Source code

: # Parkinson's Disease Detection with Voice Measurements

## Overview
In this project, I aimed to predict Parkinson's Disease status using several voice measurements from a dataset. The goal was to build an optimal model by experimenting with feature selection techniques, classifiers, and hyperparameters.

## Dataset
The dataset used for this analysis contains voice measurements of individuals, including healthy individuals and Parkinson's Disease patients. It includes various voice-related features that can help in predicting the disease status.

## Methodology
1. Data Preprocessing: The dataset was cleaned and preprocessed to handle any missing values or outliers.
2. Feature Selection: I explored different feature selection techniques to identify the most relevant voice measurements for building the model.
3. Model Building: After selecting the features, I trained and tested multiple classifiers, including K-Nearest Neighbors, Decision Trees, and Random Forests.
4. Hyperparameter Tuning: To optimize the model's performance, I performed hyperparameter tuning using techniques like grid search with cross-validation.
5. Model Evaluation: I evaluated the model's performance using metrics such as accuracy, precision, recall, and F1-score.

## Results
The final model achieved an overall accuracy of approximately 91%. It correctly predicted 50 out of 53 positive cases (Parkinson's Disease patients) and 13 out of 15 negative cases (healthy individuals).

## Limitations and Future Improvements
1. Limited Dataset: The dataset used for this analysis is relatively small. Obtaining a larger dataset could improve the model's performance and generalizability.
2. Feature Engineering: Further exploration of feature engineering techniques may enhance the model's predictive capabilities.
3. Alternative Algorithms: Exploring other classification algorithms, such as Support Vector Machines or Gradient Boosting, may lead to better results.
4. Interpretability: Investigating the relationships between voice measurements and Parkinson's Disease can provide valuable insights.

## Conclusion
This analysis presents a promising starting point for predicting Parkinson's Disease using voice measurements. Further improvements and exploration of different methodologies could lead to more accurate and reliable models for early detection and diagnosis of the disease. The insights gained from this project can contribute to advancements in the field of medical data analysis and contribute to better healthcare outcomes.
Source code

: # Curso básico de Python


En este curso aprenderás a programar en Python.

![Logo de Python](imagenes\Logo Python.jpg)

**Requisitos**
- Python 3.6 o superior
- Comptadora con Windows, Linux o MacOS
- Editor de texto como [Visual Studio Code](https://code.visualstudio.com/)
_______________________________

---

**EXERCISE PROMPT**:
Retype exactly the lines above, from the one with "2. Feature Engineering: Further" through the one with "- Python 3.6 o superior", inclusive.

**THE COMPLETED TASK**:
2. Feature Engineering: Further exploration of feature engineering techniques may enhance the model's predictive capabilities.
3. Alternative Algorithms: Exploring other classification algorithms, such as Support Vector Machines or Gradient Boosting, may lead to better results.
4. Interpretability: Investigating the relationships between voice measurements and Parkinson's Disease can provide valuable insights.

## Conclusion
This analysis presents a promising starting point for predicting Parkinson's Disease using voice measurements. Further improvements and exploration of different methodologies could lead to more accurate and reliable models for early detection and diagnosis of the disease. The insights gained from this project can contribute to advancements in the field of medical data analysis and contribute to better healthcare outcomes.
Source code

: # Curso básico de Python


En este curso aprenderás a programar en Python.

![Logo de Python](imagenes\Logo Python.jpg)

**Requisitos**
- Python 3.6 o superior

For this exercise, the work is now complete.